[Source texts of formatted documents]
*****

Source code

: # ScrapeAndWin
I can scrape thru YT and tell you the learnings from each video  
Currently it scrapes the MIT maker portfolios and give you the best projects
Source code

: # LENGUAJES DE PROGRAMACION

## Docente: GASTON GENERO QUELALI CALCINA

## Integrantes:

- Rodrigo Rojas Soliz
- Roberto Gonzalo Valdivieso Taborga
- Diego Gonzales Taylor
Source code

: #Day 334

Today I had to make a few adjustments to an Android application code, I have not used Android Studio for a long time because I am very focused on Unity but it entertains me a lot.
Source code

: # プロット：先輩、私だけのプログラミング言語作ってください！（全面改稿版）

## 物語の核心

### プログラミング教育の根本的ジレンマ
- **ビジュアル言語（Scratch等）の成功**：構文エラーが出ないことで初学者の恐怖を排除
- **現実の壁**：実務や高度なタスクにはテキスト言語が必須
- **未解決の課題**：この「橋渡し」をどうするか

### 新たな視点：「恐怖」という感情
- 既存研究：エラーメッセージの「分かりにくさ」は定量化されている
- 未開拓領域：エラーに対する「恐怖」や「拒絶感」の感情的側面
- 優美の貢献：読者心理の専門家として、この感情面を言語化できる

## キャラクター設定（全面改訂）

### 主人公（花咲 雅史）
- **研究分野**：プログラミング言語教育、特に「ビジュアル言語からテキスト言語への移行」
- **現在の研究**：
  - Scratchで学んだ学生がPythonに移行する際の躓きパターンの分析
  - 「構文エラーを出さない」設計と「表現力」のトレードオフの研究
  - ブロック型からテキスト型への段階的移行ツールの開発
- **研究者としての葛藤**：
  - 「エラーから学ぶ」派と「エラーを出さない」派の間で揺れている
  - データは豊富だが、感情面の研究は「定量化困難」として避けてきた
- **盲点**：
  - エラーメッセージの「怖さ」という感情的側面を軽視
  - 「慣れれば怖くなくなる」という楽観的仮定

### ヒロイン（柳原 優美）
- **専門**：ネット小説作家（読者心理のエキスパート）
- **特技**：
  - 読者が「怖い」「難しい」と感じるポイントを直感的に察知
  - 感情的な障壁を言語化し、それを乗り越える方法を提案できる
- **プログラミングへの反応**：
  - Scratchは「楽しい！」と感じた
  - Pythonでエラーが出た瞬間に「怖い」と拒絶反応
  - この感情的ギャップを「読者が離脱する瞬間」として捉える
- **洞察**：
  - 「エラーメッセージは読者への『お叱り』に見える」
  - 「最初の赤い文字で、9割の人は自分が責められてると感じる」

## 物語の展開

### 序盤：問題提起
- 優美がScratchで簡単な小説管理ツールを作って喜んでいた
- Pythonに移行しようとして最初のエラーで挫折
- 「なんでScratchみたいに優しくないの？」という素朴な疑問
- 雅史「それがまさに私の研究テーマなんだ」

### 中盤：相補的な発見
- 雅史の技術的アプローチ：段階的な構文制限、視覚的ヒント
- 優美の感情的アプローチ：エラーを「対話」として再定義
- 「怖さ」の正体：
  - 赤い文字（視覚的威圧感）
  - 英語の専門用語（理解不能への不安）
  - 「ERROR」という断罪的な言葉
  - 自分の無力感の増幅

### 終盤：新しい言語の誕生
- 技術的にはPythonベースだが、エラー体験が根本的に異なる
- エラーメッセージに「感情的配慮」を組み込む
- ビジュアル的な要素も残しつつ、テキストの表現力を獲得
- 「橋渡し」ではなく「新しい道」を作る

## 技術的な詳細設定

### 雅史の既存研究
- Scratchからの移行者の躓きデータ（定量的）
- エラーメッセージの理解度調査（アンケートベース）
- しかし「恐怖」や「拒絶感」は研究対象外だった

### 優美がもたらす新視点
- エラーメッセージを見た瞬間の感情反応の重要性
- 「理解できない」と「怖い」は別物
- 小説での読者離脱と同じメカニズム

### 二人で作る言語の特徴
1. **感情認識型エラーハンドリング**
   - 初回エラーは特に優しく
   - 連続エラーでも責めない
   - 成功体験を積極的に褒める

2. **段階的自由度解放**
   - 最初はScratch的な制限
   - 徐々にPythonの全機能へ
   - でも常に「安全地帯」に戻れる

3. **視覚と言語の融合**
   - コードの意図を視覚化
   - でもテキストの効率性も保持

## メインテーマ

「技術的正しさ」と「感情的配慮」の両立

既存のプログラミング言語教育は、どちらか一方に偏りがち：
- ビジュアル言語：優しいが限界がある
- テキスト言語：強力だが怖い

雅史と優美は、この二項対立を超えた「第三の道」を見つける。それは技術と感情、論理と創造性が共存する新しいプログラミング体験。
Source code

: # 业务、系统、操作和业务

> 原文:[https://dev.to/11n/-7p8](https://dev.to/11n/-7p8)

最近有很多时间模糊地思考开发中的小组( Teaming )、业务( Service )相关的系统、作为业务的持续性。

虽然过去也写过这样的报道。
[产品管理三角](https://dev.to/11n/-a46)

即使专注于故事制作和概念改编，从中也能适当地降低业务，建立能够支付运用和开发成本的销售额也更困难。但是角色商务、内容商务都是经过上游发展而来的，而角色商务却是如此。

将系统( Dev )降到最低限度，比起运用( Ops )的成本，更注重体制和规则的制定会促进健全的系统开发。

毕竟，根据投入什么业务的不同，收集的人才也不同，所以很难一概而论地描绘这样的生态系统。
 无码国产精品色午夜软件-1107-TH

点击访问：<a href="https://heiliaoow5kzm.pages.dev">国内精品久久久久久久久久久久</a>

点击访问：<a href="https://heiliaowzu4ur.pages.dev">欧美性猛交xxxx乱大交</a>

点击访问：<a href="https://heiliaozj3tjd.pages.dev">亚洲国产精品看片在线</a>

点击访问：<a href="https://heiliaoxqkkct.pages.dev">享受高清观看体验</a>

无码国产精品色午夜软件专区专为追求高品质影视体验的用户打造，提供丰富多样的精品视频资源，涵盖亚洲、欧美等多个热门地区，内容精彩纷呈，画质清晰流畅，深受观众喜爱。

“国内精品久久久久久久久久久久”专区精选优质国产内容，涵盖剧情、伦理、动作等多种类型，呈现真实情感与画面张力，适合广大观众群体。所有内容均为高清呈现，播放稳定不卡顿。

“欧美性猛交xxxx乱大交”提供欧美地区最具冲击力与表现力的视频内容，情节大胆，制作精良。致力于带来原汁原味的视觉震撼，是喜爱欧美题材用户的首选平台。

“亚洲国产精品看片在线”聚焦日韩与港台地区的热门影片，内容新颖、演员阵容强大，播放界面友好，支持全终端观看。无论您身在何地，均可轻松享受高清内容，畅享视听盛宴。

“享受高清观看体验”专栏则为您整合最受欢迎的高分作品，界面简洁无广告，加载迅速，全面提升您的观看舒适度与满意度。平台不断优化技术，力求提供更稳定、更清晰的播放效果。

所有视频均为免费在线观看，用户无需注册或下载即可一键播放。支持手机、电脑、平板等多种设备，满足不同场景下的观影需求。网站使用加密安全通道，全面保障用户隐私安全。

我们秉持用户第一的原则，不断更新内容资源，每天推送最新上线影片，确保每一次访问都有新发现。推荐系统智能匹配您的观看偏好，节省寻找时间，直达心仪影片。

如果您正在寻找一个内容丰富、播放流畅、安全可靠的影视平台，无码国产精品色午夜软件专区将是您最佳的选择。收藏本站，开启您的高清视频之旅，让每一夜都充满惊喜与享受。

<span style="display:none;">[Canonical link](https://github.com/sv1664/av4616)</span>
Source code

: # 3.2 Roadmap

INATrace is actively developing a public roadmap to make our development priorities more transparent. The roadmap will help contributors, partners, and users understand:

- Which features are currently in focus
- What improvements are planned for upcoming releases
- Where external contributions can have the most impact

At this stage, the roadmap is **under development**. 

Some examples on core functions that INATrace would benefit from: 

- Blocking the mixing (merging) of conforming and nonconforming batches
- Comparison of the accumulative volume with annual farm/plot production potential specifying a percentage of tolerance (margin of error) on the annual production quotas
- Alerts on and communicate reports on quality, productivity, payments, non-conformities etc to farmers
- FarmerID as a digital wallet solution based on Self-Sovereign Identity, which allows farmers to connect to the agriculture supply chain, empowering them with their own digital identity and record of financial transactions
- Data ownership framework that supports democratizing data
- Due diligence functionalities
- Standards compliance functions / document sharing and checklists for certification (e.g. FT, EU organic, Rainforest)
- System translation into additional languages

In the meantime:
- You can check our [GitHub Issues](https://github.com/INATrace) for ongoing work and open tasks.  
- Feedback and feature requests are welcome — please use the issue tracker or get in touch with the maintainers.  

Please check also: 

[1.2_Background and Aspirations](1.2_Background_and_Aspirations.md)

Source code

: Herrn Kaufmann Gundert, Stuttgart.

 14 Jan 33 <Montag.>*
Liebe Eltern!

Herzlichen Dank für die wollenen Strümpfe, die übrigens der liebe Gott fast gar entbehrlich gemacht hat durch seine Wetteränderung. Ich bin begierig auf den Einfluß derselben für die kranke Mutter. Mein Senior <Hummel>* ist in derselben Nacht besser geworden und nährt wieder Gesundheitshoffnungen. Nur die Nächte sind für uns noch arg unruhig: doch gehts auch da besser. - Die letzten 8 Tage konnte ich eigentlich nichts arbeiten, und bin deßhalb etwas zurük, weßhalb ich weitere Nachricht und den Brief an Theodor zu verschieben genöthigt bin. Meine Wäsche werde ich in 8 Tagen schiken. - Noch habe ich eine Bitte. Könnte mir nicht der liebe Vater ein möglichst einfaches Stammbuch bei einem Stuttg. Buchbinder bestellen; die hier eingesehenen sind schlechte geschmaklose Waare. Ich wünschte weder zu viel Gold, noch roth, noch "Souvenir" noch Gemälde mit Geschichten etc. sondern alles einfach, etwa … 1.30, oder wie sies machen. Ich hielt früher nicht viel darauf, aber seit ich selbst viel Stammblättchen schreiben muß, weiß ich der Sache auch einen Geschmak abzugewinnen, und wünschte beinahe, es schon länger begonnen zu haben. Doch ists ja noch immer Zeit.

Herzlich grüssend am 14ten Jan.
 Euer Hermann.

*****

| Work order |
Copy word for word the stretch of entries above from the line that has "- 優美がScratchで簡単な小説管理ツールを作って喜んでいた" through the line that has "即使专注于故事制作和概念改编", both ends included, and nothing outside it.

| The completed task |
- 優美がScratchで簡単な小説管理ツールを作って喜んでいた
- Pythonに移行しようとして最初のエラーで挫折
- 「なんでScratchみたいに優しくないの？」という素朴な疑問
- 雅史「それがまさに私の研究テーマなんだ」

### 中盤：相補的な発見
- 雅史の技術的アプローチ：段階的な構文制限、視覚的ヒント
- 優美の感情的アプローチ：エラーを「対話」として再定義
- 「怖さ」の正体：
  - 赤い文字（視覚的威圧感）
  - 英語の専門用語（理解不能への不安）
  - 「ERROR」という断罪的な言葉
  - 自分の無力感の増幅

### 終盤：新しい言語の誕生
- 技術的にはPythonベースだが、エラー体験が根本的に異なる
- エラーメッセージに「感情的配慮」を組み込む
- ビジュアル的な要素も残しつつ、テキストの表現力を獲得
- 「橋渡し」ではなく「新しい道」を作る

## 技術的な詳細設定

### 雅史の既存研究
- Scratchからの移行者の躓きデータ（定量的）
- エラーメッセージの理解度調査（アンケートベース）
- しかし「恐怖」や「拒絶感」は研究対象外だった

### 優美がもたらす新視点
- エラーメッセージを見た瞬間の感情反応の重要性
- 「理解できない」と「怖い」は別物
- 小説での読者離脱と同じメカニズム

### 二人で作る言語の特徴
1. **感情認識型エラーハンドリング**
   - 初回エラーは特に優しく
   - 連続エラーでも責めない
   - 成功体験を積極的に褒める

2. **段階的自由度解放**
   - 最初はScratch的な制限
   - 徐々にPythonの全機能へ
   - でも常に「安全地帯」に戻れる

3. **視覚と言語の融合**
   - コードの意図を視覚化
   - でもテキストの効率性も保持

## メインテーマ

「技術的正しさ」と「感情的配慮」の両立

既存のプログラミング言語教育は、どちらか一方に偏りがち：
- ビジュアル言語：優しいが限界がある
- テキスト言語：強力だが怖い

雅史と優美は、この二項対立を超えた「第三の道」を見つける。それは技術と感情、論理と創造性が共存する新しいプログラミング体験。
Source code

: # 业务、系统、操作和业务

> 原文:[https://dev.to/11n/-7p8](https://dev.to/11n/-7p8)

最近有很多时间模糊地思考开发中的小组( Teaming )、业务( Service )相关的系统、作为业务的持续性。

虽然过去也写过这样的报道。
[产品管理三角](https://dev.to/11n/-a46)

即使专注于故事制作和概念改编，从中也能适当地降低业务，建立能够支付运用和开发成本的销售额也更困难。但是角色商务、内容商务都是经过上游发展而来的，而角色商务却是如此。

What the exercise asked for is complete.